The instability of (GpT)n and (ApC)n microsatellites induced by formaldehyde in Escherichia coli.

Formaldehyde, a potential human nasal carcinogen, has been reported to induce DNA lesions. However, the effect of formaldehyde on microsatellite instability has not previously been reported. Plasmids containing different lengths of complementary (ApC)(n) or (GpT)(n) dinucleotide repeats on the leading strand were constructed to investigate whether the mutagenesis by formaldehyde can contribute to microsatellite instability. We observed that exposure of Escherichia coli to 2.5 mM formaldehyde increased the frequency of expansions and deletions of the dinucleotide repetitive sequences.
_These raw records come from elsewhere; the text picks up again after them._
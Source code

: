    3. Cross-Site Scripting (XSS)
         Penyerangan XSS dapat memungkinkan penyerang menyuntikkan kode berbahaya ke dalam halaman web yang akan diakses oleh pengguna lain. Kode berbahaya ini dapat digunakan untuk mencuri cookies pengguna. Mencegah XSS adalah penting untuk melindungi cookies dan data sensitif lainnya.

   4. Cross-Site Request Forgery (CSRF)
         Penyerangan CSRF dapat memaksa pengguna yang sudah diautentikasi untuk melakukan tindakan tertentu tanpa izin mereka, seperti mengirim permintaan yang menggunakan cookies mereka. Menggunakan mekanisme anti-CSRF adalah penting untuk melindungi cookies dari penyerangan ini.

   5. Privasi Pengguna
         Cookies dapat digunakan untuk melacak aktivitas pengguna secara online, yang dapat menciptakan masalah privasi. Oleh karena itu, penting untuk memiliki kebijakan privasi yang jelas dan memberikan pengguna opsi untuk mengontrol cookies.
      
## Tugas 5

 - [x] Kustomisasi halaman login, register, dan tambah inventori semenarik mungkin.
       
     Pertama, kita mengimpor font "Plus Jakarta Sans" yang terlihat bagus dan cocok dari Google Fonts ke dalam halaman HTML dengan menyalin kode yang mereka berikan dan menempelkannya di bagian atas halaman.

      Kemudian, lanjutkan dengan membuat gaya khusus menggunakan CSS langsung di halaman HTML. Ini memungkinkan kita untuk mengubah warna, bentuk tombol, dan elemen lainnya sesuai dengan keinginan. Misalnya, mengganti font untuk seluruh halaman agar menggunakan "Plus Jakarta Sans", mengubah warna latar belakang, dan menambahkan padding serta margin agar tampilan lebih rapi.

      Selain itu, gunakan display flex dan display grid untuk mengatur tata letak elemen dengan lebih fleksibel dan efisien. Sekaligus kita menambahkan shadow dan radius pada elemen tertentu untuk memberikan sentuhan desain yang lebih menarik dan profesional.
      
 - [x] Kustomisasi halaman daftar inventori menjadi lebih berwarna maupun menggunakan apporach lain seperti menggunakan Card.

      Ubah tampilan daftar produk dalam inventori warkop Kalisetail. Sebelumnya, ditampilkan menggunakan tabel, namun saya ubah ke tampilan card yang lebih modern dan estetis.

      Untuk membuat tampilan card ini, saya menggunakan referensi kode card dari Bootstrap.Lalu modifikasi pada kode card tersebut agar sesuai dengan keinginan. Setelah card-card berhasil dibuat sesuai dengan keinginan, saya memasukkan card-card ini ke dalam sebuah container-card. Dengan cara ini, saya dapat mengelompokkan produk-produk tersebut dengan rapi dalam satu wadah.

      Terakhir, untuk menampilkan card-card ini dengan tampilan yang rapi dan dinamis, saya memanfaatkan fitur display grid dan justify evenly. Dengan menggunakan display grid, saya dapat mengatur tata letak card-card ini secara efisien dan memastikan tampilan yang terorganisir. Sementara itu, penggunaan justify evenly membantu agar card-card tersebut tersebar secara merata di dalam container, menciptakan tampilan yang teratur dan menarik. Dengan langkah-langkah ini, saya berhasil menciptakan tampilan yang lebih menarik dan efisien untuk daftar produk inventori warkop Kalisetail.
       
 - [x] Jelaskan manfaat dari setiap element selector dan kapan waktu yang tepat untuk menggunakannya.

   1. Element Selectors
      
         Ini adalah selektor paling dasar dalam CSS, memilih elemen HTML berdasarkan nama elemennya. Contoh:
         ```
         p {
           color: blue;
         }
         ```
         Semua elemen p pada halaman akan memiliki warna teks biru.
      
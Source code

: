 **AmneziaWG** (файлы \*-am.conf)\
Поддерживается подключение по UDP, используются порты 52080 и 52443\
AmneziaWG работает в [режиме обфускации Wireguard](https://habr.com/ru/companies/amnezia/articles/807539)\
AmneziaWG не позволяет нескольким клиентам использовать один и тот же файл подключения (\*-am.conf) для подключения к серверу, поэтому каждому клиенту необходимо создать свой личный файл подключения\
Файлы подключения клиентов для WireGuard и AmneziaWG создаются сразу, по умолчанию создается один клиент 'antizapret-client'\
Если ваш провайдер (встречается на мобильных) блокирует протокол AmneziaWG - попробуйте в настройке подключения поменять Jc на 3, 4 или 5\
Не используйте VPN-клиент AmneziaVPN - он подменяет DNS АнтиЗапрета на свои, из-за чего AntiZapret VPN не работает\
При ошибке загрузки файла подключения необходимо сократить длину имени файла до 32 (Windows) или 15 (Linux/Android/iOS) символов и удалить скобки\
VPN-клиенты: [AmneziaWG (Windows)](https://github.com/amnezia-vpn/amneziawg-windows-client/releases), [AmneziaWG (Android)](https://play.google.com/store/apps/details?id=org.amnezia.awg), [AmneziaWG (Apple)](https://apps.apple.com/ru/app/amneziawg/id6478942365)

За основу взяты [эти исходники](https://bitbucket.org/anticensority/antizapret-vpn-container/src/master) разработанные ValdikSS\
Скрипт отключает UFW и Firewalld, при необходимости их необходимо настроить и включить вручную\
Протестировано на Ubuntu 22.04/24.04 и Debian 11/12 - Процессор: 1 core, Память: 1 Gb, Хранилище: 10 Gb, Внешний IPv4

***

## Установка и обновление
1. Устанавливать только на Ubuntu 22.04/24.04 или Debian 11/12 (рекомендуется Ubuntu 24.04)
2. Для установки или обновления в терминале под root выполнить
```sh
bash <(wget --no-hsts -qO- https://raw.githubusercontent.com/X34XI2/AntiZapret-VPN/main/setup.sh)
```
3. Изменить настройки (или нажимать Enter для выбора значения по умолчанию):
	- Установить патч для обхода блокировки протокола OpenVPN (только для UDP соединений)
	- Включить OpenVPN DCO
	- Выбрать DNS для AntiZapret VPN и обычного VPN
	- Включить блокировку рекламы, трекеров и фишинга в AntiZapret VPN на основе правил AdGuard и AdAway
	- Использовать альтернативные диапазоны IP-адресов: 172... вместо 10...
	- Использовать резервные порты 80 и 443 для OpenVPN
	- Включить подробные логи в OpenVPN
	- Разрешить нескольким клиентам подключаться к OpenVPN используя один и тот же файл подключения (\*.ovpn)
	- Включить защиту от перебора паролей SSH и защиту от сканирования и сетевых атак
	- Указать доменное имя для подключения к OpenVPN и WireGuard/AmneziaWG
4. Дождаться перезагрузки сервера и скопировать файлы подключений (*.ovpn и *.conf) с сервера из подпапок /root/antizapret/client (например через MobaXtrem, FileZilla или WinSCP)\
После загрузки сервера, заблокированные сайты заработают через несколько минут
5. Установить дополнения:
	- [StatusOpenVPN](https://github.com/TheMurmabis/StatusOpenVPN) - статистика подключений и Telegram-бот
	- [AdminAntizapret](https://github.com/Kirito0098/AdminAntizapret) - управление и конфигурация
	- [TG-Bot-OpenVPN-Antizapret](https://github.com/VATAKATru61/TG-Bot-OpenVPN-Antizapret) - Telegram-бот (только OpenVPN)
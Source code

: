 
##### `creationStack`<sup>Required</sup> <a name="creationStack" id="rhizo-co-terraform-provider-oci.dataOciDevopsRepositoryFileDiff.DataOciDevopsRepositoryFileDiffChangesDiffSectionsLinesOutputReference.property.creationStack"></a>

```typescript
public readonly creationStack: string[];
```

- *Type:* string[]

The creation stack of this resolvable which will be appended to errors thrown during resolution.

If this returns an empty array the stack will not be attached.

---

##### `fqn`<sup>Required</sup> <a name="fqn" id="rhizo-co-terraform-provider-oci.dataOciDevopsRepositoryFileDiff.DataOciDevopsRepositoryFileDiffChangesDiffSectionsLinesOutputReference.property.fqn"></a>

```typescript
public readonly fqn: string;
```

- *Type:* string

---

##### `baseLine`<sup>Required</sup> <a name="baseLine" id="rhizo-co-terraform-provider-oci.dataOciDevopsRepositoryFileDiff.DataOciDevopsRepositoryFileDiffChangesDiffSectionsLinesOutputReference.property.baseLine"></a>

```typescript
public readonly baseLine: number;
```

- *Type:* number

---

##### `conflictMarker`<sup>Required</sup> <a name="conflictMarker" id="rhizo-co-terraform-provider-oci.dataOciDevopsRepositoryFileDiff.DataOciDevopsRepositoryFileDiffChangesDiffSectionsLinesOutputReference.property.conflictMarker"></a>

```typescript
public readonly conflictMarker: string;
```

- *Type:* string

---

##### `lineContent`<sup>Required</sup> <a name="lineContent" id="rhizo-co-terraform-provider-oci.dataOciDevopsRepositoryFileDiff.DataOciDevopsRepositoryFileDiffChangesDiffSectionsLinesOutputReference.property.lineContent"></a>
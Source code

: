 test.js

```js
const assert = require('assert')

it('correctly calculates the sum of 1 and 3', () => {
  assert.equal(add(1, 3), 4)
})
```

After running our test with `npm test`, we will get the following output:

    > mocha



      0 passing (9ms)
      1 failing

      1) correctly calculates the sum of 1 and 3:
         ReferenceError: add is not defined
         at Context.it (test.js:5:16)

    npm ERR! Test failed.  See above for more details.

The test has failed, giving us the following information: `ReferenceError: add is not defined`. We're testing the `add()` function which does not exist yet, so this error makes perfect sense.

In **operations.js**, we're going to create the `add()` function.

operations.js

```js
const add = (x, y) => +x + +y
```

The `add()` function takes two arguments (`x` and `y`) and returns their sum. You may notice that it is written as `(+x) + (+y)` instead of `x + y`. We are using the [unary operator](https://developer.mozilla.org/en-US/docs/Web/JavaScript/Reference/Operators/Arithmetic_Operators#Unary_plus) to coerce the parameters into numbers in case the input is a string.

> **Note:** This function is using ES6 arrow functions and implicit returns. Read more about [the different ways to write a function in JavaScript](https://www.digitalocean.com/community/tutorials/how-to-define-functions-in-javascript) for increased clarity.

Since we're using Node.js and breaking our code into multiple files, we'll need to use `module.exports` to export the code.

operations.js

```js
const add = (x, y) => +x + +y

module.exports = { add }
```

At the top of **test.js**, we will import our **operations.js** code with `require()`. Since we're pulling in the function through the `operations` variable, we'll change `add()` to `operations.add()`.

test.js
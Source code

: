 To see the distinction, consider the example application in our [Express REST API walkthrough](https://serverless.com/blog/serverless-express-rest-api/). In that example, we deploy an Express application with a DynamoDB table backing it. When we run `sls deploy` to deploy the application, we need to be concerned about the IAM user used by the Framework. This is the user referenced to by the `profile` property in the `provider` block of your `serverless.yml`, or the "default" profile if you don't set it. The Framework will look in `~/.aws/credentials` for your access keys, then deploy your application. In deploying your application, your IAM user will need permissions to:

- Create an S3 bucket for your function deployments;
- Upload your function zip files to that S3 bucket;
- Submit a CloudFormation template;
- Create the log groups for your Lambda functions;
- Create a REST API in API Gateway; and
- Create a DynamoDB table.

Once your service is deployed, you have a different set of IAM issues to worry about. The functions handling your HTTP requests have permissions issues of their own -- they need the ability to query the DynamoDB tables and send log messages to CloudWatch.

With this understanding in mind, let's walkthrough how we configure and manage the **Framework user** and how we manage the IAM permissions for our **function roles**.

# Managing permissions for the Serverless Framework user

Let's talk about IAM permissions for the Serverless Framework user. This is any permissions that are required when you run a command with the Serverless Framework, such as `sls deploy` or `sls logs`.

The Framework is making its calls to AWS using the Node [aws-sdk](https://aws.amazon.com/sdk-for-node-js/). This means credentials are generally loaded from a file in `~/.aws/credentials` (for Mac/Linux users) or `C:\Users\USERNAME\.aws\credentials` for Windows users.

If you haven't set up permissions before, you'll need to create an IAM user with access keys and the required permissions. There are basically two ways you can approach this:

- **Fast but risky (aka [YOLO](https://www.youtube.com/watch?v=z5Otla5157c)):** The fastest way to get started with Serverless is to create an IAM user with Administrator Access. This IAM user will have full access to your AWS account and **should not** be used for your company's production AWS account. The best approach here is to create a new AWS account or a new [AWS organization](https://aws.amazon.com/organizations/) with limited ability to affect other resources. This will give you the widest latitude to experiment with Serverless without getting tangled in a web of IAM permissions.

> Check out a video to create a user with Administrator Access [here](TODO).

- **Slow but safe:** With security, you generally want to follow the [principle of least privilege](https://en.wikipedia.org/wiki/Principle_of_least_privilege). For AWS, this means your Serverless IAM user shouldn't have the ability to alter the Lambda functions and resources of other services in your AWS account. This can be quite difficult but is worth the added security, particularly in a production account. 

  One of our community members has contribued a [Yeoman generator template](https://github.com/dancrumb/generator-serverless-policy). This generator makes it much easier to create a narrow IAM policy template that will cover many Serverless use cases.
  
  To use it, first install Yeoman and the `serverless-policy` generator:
After being induced by formaldehyde, the microsatellite mutation frequencies of (GpT)(n) and (ApC)(n) were 2- to 24-fold higher than those in the control. Although complementary to each other, (ApC)(n) and (GpT)(n) had different mutation frequencies when they were on the leading strand: mutation frequencies of (GpT)(n) were 13- to 24-fold higher than the control group, whereas frequencies of (ApC)(n) were only 2- to 3-fold higher the control group. Sequencing of the repetitive and flanking sequences in mutant clones showed that all mutants displayed expansions or deletions of dinucleotide repeats. These results clearly suggest that formaldehyde can increase microsatellite instability by affecting the fidelity of microsatellite maintenance. We presumed that a mutagenic mechanism of formaldehyde and the temporal formation of left-handed helix Z-DNA might be related to the microsatellite instability.